Shui, Lan, Maitra, Anirban, Yuan, Ying, Lau, Ken S., Kaur, Harsimran, Li, Liang, & Li, Ziyi. (2025). “PoweREST: Statistical power estimation for spatial transcriptomics experiments to detect differentially expressed genes between two conditions.” PLOS Computational Biology, 21(7), e1013293. https://doi.org/10.1371/journal.pcbi.1013293
Recent advances in spatial transcriptomics (ST)—a technique that measures gene activity in tissue while preserving its location—have greatly improved biological research. However, current ST methods are expensive, making large-scale studies difficult. This creates a need to make the most of available data to achieve reliable results.
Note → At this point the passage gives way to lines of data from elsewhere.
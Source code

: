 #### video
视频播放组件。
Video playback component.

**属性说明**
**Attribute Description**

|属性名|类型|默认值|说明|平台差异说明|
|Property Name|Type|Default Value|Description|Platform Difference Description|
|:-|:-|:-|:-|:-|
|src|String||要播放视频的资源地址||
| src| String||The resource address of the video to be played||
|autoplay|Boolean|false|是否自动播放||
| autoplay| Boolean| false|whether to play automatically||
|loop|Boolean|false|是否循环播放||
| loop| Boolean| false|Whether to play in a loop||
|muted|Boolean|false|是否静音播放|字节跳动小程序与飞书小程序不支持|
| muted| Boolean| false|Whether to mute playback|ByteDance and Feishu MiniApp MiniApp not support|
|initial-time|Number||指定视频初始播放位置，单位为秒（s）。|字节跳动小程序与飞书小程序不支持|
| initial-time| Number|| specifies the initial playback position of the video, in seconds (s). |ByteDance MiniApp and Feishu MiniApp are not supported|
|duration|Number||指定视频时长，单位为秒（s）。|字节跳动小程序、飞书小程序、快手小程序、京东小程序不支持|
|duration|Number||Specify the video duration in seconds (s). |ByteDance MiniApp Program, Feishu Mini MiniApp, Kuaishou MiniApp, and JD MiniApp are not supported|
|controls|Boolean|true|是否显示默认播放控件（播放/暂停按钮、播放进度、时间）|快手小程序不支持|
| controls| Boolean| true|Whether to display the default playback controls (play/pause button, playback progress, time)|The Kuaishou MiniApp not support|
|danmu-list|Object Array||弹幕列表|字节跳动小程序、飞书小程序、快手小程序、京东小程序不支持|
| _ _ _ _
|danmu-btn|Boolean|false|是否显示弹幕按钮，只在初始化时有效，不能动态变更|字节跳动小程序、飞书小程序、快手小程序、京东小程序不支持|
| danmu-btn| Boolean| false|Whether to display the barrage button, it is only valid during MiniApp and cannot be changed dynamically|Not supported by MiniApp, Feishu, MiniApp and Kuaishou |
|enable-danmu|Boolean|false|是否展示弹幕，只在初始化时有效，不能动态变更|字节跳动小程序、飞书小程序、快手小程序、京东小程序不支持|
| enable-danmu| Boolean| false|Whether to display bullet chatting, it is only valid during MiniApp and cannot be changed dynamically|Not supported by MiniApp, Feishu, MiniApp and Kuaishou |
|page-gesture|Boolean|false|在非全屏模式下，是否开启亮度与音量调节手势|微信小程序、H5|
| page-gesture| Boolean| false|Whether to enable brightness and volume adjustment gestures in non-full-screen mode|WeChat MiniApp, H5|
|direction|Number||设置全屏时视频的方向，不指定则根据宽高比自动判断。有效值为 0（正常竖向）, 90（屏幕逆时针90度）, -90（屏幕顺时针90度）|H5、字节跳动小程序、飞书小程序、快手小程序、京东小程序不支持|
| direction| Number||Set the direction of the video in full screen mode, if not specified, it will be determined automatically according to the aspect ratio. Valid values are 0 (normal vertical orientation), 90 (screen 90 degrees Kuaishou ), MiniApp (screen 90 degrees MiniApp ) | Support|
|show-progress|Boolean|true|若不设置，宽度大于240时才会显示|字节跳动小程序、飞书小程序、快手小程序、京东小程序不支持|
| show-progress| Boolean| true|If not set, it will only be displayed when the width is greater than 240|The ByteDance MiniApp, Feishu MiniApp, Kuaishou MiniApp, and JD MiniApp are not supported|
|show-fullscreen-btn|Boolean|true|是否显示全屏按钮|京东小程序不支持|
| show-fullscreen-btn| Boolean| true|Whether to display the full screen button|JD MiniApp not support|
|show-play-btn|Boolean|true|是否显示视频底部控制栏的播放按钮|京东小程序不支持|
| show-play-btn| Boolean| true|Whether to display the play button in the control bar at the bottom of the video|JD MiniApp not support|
A key task in ST research is identifying genes that behave differently under different conditions, known as differentially expressed genes (DEGs). While these analyses are common, how to calculate their statistical power—the ability to detect real differences—is rarely discussed.
To address this, we developed PoweREST, a tool that estimates the power of DEG detection using 10X Genomics Visium data. PoweREST can be used before starting experiments or after collecting preliminary data, making it flexible for many study designs. We also created a user-friendly web applicationthat allows researchers to easily calculate and visualize the power of their ST studies without needing to write any code.

Fig 1. Schema of the proposed PoweREST method.
When a preliminary cohort of ST data is available, PoweREST performs the power calculation based on bootstrap and P-splines fitting. When preliminary data are not available, an R Shiny app with power estimation results based on datasets from two cancer studies can be used. Created in BioRender. Shui, L. (2025)